Checkmate, by Joseph Sheridan Le Fanu

Chapter 47.

By the River.

“You mentioned, Mr. Levi, in your note, that you were instructed, by some person who takes an interest in me, to open this business,” said Richard Arden, in a more conciliatory tone. “Will your instructions permit you to tell me who that person is?”

“No, no,” drawled Mr. Levi, with a slow shake of his head; “I declare to you sholemnly, Mr. Harden, I couldn’t. I’m employed by a third party, and though I may make a tolerable near guess who’s firsht fiddle in the bishness, I can’t shay nothin’.”

“Surely you can say this — it is hardly a question, I am so sure of it — is the friend who lends this money a gentleman?”

“I think the pershon as makesh the advanshe is a bit of a shwell. There, now, that’sh enough.”

“But I said a gentleman,” persisted Arden.

“You mean to ask, hashn’t a lady got nothing to do with it?”

“Well, suppose I do?”

Mr. Levi shook his head slowly, and all his white teeth showed dimly, as he answered with an unctuous significance that tempted Arden strongly to pitch him into the river.

“We puts the ladiesh first; ladiesh and shentlemen, that’s the way it goes at the theaytre; if a good-looking chap’s a bit in a fix, there’sh no one like a lady to pull him through.”

“I really want to know,” said Richard Arden, with difficulty restraining his fury. “I have some relations who are likely enough to give me a lift of this kind; some are ladies, and some gentlemen, and I have a right to know to whom I owe this money.”

“To our firm; who elshe? We have took your paper, and you have our cheques on Childs’.”

Your firm lend money at five per cent.!” said Arden with contempt. “You forget, Mr. Levi, you mentioned in your note, distinctly, that you act for another person. Who is that principal for whom you act?”

“I don’t know.”

“Come, Mr. Levi! you are no simpleton; you may as well tell me — no one shall be a bit the wiser — for I will know.”

“Azh I’m a shinner — as I hope to be shaved ——” began Mr. Levi.

“It won’t do — you may just as well tell me — out with it!”

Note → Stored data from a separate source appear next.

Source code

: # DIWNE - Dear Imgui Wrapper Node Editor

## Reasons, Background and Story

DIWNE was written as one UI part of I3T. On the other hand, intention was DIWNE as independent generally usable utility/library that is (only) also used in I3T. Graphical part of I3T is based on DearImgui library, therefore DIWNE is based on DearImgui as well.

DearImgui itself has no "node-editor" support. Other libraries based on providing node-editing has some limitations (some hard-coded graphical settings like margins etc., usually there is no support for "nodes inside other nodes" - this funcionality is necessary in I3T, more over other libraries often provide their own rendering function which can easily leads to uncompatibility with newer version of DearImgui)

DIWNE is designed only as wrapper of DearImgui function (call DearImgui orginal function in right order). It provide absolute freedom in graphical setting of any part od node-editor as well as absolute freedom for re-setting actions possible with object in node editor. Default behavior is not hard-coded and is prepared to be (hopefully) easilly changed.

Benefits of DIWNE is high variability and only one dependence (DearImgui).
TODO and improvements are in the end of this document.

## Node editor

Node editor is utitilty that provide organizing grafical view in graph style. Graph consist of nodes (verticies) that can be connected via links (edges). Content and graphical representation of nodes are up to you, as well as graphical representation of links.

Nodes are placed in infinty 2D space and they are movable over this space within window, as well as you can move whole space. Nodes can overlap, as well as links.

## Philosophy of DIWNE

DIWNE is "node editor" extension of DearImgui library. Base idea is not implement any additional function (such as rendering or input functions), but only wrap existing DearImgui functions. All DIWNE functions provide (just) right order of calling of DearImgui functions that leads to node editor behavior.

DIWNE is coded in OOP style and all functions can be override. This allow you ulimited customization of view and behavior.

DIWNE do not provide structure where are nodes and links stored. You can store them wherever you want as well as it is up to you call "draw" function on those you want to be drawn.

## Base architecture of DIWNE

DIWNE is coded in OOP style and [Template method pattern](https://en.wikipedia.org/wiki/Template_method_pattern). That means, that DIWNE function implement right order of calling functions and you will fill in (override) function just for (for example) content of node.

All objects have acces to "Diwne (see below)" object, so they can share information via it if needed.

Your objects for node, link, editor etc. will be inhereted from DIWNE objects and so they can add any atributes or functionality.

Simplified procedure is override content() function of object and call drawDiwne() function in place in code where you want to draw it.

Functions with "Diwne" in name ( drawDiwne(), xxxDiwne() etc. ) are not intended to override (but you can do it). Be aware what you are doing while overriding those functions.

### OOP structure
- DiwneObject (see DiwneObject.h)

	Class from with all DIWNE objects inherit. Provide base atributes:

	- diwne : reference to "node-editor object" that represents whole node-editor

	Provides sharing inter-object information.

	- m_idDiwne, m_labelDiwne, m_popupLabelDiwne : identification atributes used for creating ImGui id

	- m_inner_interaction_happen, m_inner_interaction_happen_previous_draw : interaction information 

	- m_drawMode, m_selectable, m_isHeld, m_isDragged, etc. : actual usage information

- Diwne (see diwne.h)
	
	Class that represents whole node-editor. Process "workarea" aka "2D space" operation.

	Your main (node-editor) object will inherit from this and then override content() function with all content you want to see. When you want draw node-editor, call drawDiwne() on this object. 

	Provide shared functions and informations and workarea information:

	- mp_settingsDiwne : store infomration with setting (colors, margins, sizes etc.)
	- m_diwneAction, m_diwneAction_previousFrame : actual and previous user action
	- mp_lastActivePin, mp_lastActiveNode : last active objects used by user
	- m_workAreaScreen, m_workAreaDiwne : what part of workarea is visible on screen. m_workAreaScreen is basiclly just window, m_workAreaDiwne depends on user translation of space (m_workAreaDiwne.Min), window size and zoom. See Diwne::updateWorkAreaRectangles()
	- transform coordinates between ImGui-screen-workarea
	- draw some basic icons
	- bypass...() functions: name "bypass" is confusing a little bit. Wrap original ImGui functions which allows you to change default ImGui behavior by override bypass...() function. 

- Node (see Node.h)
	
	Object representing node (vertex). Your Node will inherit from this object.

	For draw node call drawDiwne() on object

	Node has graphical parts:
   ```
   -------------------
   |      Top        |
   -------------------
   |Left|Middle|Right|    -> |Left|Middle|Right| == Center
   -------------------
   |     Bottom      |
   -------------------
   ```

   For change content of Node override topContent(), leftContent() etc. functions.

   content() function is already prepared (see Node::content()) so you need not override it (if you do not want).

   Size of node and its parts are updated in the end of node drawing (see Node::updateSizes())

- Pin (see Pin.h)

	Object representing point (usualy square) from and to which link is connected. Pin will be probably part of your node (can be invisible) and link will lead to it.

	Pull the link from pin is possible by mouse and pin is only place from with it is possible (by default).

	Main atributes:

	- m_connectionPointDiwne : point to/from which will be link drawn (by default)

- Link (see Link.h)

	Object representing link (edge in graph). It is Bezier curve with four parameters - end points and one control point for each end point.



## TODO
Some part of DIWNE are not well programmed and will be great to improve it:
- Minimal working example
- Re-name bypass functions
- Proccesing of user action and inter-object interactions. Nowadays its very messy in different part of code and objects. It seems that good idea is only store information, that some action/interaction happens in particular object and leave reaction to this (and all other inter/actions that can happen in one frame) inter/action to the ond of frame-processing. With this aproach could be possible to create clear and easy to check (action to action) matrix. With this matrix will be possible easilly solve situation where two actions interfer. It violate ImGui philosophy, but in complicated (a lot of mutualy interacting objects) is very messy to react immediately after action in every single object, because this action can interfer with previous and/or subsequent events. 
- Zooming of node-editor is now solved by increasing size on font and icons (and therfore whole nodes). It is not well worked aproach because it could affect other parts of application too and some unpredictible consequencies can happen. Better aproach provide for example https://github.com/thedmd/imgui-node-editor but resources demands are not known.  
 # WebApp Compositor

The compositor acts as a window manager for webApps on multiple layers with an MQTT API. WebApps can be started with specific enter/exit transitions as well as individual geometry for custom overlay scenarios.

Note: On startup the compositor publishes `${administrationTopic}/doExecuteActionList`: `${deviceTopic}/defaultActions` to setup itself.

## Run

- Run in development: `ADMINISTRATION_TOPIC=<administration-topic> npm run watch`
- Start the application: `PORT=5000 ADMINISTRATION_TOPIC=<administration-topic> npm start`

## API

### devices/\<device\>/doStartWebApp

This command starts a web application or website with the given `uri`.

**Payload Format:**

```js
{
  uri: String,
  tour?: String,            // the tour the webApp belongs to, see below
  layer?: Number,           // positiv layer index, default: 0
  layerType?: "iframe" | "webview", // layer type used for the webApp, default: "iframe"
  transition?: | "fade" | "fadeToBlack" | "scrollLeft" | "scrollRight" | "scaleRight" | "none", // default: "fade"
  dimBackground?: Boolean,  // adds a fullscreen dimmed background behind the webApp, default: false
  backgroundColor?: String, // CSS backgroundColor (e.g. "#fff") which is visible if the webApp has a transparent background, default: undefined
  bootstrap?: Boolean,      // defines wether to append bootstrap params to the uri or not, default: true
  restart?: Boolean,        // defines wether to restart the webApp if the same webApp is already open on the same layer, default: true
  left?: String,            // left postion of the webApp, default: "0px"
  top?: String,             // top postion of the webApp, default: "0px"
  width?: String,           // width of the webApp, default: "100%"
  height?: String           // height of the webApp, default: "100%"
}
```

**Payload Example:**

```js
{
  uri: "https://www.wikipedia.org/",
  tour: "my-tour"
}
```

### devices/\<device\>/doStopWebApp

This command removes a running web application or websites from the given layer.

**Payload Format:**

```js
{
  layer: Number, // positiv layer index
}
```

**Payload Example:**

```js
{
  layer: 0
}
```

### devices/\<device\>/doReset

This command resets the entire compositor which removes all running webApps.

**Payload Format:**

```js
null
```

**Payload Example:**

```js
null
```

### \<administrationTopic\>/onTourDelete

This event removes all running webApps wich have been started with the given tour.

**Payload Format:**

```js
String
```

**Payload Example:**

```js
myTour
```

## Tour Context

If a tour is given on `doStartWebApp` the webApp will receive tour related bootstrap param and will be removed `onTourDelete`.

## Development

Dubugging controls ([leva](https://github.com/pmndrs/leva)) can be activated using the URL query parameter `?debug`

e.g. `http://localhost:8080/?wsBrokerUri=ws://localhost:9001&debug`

“Well, here now; I don’t know, but if I did, upon my shoul, I wouldn’t tell you.”

“It is pleasant to meet with so much sensitive honour, Mr. Levi,” said Richard Arden very scornfully. “I have nothing particular to say, only that your firm were mistaken, a little time ago, when they thought that I was without resources; I’ve friends, you now perceive, who only need to learn that I want money, to volunteer assistance. Have you anything more to say?”

Richard Arden saw the little Jew’s fine fangs again displayed in the faint light, as he thus spoke; but it was only prudent to keep his temper with this lucky intervenient.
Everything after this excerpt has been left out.